Exercise brief: Only the lines below from the one containing "AJAX = **A**synchronous" through the one containing "### [Interact with" belong in the answer, repeated exactly and without pictures.

(Pictures paired with source code)
________

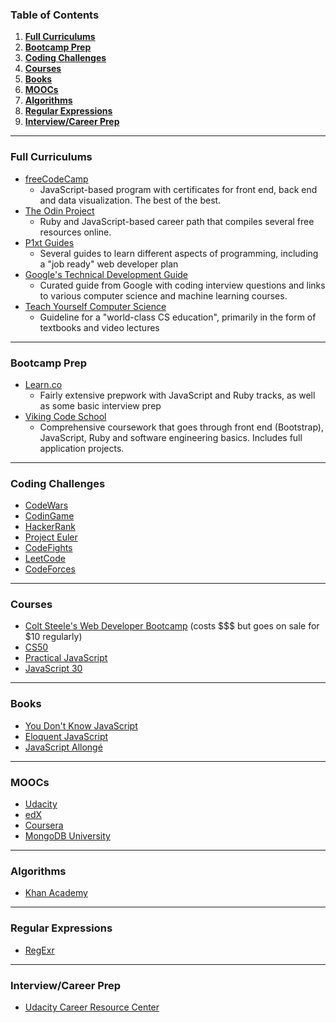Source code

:### Table of Contents
1. **[Full Curriculums](#full-curriculums)**
2. **[Bootcamp Prep](#bootcamp-prep)**
3. **[Coding Challenges](#coding-challenges)**
4. **[Courses](#courses)**
5. **[Books](#books)**
6. **[MOOCs](#moocs)**
7. **[Algorithms](#algorithms)**
8. **[Regular Expressions](#regex)**
9. **[Interview/Career Prep](#interview)**

---
### Full Curriculums
* [freeCodeCamp](https://www.freecodecamp.com/)
  * JavaScript-based program with certificates for front end, back end and data visualization. The best of the best.
* [The Odin Project](http://www.theodinproject.com/)
  * Ruby and JavaScript-based career path that compiles several free resources online.
* [P1xt Guides](https://github.com/P1xt/p1xt-guides)
  * Several guides to learn different aspects of programming, including a "job ready" web developer plan
* [Google's Technical Development Guide](https://techdevguide.withgoogle.com/)
  * Curated guide from Google with coding interview questions and links to various computer science and machine learning courses.
* [Teach Yourself Computer Science](https://teachyourselfcs.com/)
  * Guideline for a "world-class CS education", primarily in the form of textbooks and video lectures

---
### Bootcamp Prep
* [Learn.co](https://learn.co/tracks/bootcamp-prep)
  * Fairly extensive prepwork with JavaScript and Ruby tracks, as well as some basic interview prep
* [Viking Code School](https://www.vikingcodeschool.com/prep)
  * Comprehensive coursework that goes through front end (Bootstrap), JavaScript, Ruby and software engineering basics. Includes full application projects.

---
### Coding Challenges
* [CodeWars](https://www.codewars.com/)
* [CodinGame](https://www.codingame.com/)
* [HackerRank](https://www.hackerrank.com/)
* [Project Euler](https://projecteuler.net/)
* [CodeFights](https://codefights.com/)
* [LeetCode](https://leetcode.com/)
* [CodeForces](http://codeforces.com/)

---
### Courses
* [Colt Steele's Web Developer Bootcamp](https://www.udemy.com/the-web-developer-bootcamp/learn/v4/) (costs $$$ but goes on sale for $10 regularly)
* [CS50](https://courses.edx.org/courses/course-v1:HarvardX+CS50+X/course/)
* [Practical JavaScript](https://watchandcode.com/p/practical-javascript)
* [JavaScript 30](https://javascript30.com/)

---
### Books
* [You Don't Know JavaScript](https://github.com/getify/You-Dont-Know-JS)
* [Eloquent JavaScript](http://eloquentjavascript.net/)
* [JavaScript Allongé](https://leanpub.com/javascriptallongesix/read)

---
### MOOCs
* [Udacity](https://www.udacity.com/)
* [edX](https://www.edx.org/)
* [Coursera](https://www.coursera.org/)
* [MongoDB University](https://university.mongodb.com/courses/catalog)

---
### Algorithms
* [Khan Academy](https://www.khanacademy.org/computing/computer-science/algorithms)

---
### Regular Expressions
* [RegExr](http://www.regexr.com/)

---
### Interview/Career Prep
* [Udacity Career Resource Center](https://career-resource-center.udacity.com/)
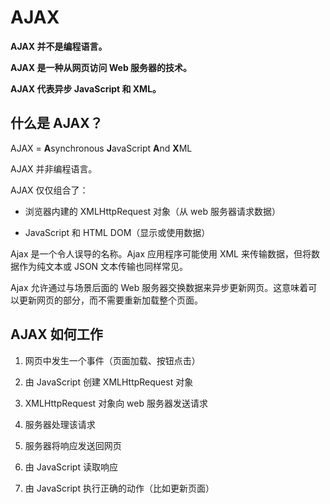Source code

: # AJAX

**AJAX 并不是编程语言。**

**AJAX 是一种从网页访问 Web 服务器的技术。**

**AJAX 代表异步 JavaScript 和 XML。**

## 什么是 AJAX？

AJAX = **A**synchronous **J**avaScript **A**nd **X**ML

AJAX 并非编程语言。

AJAX 仅仅组合了：

- 浏览器内建的 XMLHttpRequest 对象（从 web 服务器请求数据）

- JavaScript 和 HTML DOM（显示或使用数据）

Ajax 是一个令人误导的名称。Ajax 应用程序可能使用 XML 来传输数据，但将数据作为纯文本或 JSON 文本传输也同样常见。

Ajax 允许通过与场景后面的 Web 服务器交换数据来异步更新网页。这意味着可以更新网页的部分，而不需要重新加载整个页面。

## AJAX 如何工作

1. 网页中发生一个事件（页面加载、按钮点击）

2. 由 JavaScript 创建 XMLHttpRequest 对象

3. XMLHttpRequest 对象向 web 服务器发送请求

4. 服务器处理该请求

5. 服务器将响应发送回网页

6. 由 JavaScript 读取响应
7. 由 JavaScript 执行正确的动作（比如更新页面）

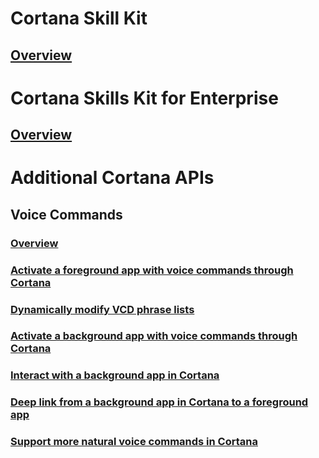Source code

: 
# Cortana Skill Kit  

## [Overview](../skills/overview.md)  

# Cortana Skills Kit for Enterprise  

## [Overview](../enterprise/overview.md)  

# Additional Cortana APIs  

## Voice Commands  
### [Overview](./vcd.md)  
<!--  removed 02/27/2019 by v-daturc
### [Cortana voice command design guidelines](./voicecommand-design-guidelines.md)  -->
### [Activate a foreground app with voice commands through Cortana](./launch-a-foreground-app-with-voice-commands-in-cortana.md)  
### [Dynamically modify VCD phrase lists](./dynamically-modify-voice-command-definition-vcd-phrase-lists.md)  
### [Activate a background app with voice commands through Cortana](./launch-a-background-app-with-voice-commands-in-cortana.md)  
### [Interact with a background app in Cortana](./interact-with-a-background-app-in-cortana.md)  
### [Deep link from a background app in Cortana to a foreground app](./deep-link-into-your-app-from-cortana.md)  
### [Support more natural voice commands in Cortana](./support-natural-language-voice-commands-in-cortana.md)  

<!--  removed 02/27/2019 by v-daturc
## Structured Data Markup  
### [Overview](../data-markup/structured-data-markup.md)   -->
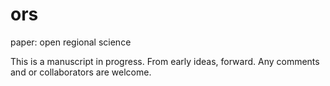 ors
===

paper: open regional science


This is a manuscript in progress. From early ideas, forward. Any comments and or collaborators are welcome. 
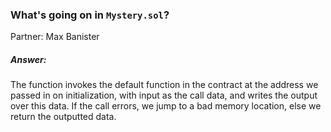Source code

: ### What's going on in `Mystery.sol`?
Partner: Max Banister

##### Answer:
The function invokes the default function in the contract at the address we passed in on initialization, with input as the call data, and writes the output over this data. If the call errors, we jump to a bad memory location, else we return the outputted data.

________

Written solution:
AJAX = **A**synchronous **J**avaScript **A**nd **X**ML

AJAX 并非编程语言。

AJAX 仅仅组合了：

- 浏览器内建的 XMLHttpRequest 对象（从 web 服务器请求数据）

- JavaScript 和 HTML DOM（显示或使用数据）

Ajax 是一个令人误导的名称。Ajax 应用程序可能使用 XML 来传输数据，但将数据作为纯文本或 JSON 文本传输也同样常见。

Ajax 允许通过与场景后面的 Web 服务器交换数据来异步更新网页。这意味着可以更新网页的部分，而不需要重新加载整个页面。

## AJAX 如何工作

1. 网页中发生一个事件（页面加载、按钮点击）

2. 由 JavaScript 创建 XMLHttpRequest 对象

3. XMLHttpRequest 对象向 web 服务器发送请求

4. 服务器处理该请求

5. 服务器将响应发送回网页

6. 由 JavaScript 读取响应
7. 由 JavaScript 执行正确的动作（比如更新页面）

Source code

: 
# Cortana Skill Kit  

## [Overview](../skills/overview.md)  

# Cortana Skills Kit for Enterprise  

## [Overview](../enterprise/overview.md)  

# Additional Cortana APIs  

## Voice Commands  
### [Overview](./vcd.md)  
<!--  removed 02/27/2019 by v-daturc
### [Cortana voice command design guidelines](./voicecommand-design-guidelines.md)  -->
### [Activate a foreground app with voice commands through Cortana](./launch-a-foreground-app-with-voice-commands-in-cortana.md)  
### [Dynamically modify VCD phrase lists](./dynamically-modify-voice-command-definition-vcd-phrase-lists.md)  
### [Activate a background app with voice commands through Cortana](./launch-a-background-app-with-voice-commands-in-cortana.md)  
### [Interact with a background app in Cortana](./interact-with-a-background-app-in-cortana.md)  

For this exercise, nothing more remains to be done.